• **How to complete this task**:
Set each entry down exactly as written.

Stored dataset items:
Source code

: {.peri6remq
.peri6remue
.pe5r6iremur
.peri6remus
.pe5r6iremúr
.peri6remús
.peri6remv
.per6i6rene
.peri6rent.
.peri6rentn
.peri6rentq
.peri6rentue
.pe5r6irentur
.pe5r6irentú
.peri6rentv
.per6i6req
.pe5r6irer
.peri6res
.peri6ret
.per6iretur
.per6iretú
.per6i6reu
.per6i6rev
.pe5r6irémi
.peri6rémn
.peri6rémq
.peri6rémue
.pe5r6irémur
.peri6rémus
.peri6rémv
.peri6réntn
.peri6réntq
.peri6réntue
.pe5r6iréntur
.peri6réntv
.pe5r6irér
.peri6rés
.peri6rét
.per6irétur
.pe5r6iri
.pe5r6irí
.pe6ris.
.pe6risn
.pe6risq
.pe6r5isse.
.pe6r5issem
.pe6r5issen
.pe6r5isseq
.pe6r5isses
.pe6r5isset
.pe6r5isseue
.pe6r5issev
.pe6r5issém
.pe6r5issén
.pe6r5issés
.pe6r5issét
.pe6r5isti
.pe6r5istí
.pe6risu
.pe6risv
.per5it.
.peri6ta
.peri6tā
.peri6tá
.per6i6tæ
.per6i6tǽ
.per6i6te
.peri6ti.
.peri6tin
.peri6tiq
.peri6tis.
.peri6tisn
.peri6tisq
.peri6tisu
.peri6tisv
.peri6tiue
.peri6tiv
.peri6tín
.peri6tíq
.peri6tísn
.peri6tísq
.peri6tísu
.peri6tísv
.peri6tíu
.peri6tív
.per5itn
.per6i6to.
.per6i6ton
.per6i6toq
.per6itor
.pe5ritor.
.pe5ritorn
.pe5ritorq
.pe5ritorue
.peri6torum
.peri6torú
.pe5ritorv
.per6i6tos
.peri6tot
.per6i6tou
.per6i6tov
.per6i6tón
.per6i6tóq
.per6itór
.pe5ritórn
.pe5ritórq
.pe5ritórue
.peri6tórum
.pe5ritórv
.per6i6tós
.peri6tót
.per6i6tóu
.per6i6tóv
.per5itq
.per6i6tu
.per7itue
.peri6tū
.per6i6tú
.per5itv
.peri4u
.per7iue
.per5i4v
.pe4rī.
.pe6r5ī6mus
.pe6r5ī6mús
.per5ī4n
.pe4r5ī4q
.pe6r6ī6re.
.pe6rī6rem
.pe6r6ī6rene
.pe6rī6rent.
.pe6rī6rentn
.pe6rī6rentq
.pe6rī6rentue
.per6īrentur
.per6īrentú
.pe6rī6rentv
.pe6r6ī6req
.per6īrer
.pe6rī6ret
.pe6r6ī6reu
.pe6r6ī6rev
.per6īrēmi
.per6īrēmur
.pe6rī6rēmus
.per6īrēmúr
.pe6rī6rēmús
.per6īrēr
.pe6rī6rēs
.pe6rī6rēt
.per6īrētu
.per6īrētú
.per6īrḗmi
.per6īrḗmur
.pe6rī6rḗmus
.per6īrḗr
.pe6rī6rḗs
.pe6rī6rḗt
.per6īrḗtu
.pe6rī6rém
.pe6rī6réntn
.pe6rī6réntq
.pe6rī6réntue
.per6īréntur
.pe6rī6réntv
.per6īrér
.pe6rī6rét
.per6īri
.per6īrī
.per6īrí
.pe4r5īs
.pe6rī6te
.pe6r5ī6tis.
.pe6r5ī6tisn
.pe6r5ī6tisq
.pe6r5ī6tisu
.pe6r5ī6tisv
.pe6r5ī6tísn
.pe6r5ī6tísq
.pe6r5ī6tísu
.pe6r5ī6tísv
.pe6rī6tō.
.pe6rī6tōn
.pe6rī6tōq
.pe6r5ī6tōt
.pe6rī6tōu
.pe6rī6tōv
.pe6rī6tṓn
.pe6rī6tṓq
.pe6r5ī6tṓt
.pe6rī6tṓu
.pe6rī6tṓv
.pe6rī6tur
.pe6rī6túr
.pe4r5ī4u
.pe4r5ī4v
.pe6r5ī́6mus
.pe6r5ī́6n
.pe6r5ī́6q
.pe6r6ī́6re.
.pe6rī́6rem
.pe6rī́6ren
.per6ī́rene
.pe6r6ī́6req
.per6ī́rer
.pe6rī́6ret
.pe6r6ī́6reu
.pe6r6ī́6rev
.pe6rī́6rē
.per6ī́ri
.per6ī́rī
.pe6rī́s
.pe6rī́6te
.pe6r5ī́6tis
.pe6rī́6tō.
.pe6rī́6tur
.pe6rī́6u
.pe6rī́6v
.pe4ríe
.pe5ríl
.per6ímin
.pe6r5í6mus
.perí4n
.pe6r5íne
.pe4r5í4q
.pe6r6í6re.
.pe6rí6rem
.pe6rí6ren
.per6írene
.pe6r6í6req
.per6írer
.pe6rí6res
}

• **Answer space**:
Source code

: {.peri6remq
.peri6remue
.pe5r6iremur
.peri6remus
.pe5r6iremúr
.peri6remús
.peri6remv
.per6i6rene
.peri6rent.
.peri6rentn
.peri6rentq
.peri6rentue
.pe5r6irentur
.pe5r6irentú
.peri6rentv
.per6i6req
.pe5r6irer
.peri6res
.peri6ret
.per6iretur
.per6iretú
.per6i6reu
.per6i6rev
.pe5r6irémi
.peri6rémn
.peri6rémq
.peri6rémue
.pe5r6irémur
.peri6rémus
.peri6rémv
.peri6réntn
.peri6réntq
.peri6réntue
.pe5r6iréntur
.peri6réntv
.pe5r6irér
.peri6rés
.peri6rét
.per6irétur
.pe5r6iri
.pe5r6irí
.pe6ris.
.pe6risn
.pe6risq
.pe6r5isse.
.pe6r5issem
.pe6r5issen
.pe6r5isseq
.pe6r5isses
.pe6r5isset
.pe6r5isseue
.pe6r5issev
.pe6r5issém
.pe6r5issén
.pe6r5issés
.pe6r5issét
.pe6r5isti
.pe6r5istí
.pe6risu
.pe6risv
.per5it.
.peri6ta
.peri6tā
.peri6tá
.per6i6tæ
.per6i6tǽ
.per6i6te
.peri6ti.
.peri6tin
.peri6tiq
.peri6tis.
.peri6tisn
.peri6tisq
.peri6tisu
.peri6tisv
.peri6tiue
.peri6tiv
.peri6tín
.peri6tíq
.peri6tísn
.peri6tísq
.peri6tísu
.peri6tísv
.peri6tíu
.peri6tív
.per5itn
.per6i6to.
.per6i6ton
.per6i6toq
.per6itor
.pe5ritor.
.pe5ritorn
.pe5ritorq
.pe5ritorue
.peri6torum
.peri6torú
.pe5ritorv
.per6i6tos
.peri6tot
.per6i6tou
.per6i6tov
.per6i6tón
.per6i6tóq
.per6itór
.pe5ritórn
.pe5ritórq
.pe5ritórue
.peri6tórum
.pe5ritórv
.per6i6tós
.peri6tót
.per6i6tóu
.per6i6tóv
.per5itq
.per6i6tu
.per7itue
.peri6tū
.per6i6tú
.per5itv
.peri4u
.per7iue
.per5i4v
.pe4rī.
.pe6r5ī6mus
.pe6r5ī6mús
.per5ī4n
.pe4r5ī4q
.pe6r6ī6re.
.pe6rī6rem
.pe6r6ī6rene
.pe6rī6rent.
.pe6rī6rentn
.pe6rī6rentq
.pe6rī6rentue
.per6īrentur
.per6īrentú
.pe6rī6rentv
.pe6r6ī6req
.per6īrer
.pe6rī6ret
.pe6r6ī6reu
.pe6r6ī6rev
.per6īrēmi
.per6īrēmur
.pe6rī6rēmus
.per6īrēmúr
.pe6rī6rēmús
.per6īrēr
.pe6rī6rēs
.pe6rī6rēt
.per6īrētu
.per6īrētú
.per6īrḗmi
.per6īrḗmur
.pe6rī6rḗmus
.per6īrḗr
.pe6rī6rḗs
.pe6rī6rḗt
.per6īrḗtu
.pe6rī6rém
.pe6rī6réntn
.pe6rī6réntq
.pe6rī6réntue
.per6īréntur
.pe6rī6réntv
.per6īrér
.pe6rī6rét
.per6īri
.per6īrī
.per6īrí
.pe4r5īs
.pe6rī6te
.pe6r5ī6tis.
.pe6r5ī6tisn
.pe6r5ī6tisq
.pe6r5ī6tisu
.pe6r5ī6tisv
.pe6r5ī6tísn
.pe6r5ī6tísq
.pe6r5ī6tísu
.pe6r5ī6tísv
.pe6rī6tō.
.pe6rī6tōn
.pe6rī6tōq
.pe6r5ī6tōt
.pe6rī6tōu
.pe6rī6tōv
.pe6rī6tṓn
.pe6rī6tṓq
.pe6r5ī6tṓt
.pe6rī6tṓu
.pe6rī6tṓv
.pe6rī6tur
.pe6rī6túr
.pe4r5ī4u
.pe4r5ī4v
.pe6r5ī́6mus
.pe6r5ī́6n
.pe6r5ī́6q
.pe6r6ī́6re.
.pe6rī́6rem
.pe6rī́6ren
.per6ī́rene
.pe6r6ī́6req
.per6ī́rer
.pe6rī́6ret
.pe6r6ī́6reu
.pe6r6ī́6rev
.pe6rī́6rē
.per6ī́ri
.per6ī́rī
.pe6rī́s
.pe6rī́6te
.pe6r5ī́6tis
.pe6rī́6tō.
.pe6rī́6tur
.pe6rī́6u
.pe6rī́6v
.pe4ríe
.pe5ríl
.per6ímin
.pe6r5í6mus
.perí4n
.pe6r5íne
.pe4r5í4q
.pe6r6í6re.
.pe6rí6rem
.pe6rí6ren
.per6írene
.pe6r6í6req
.per6írer
.pe6rí6res
}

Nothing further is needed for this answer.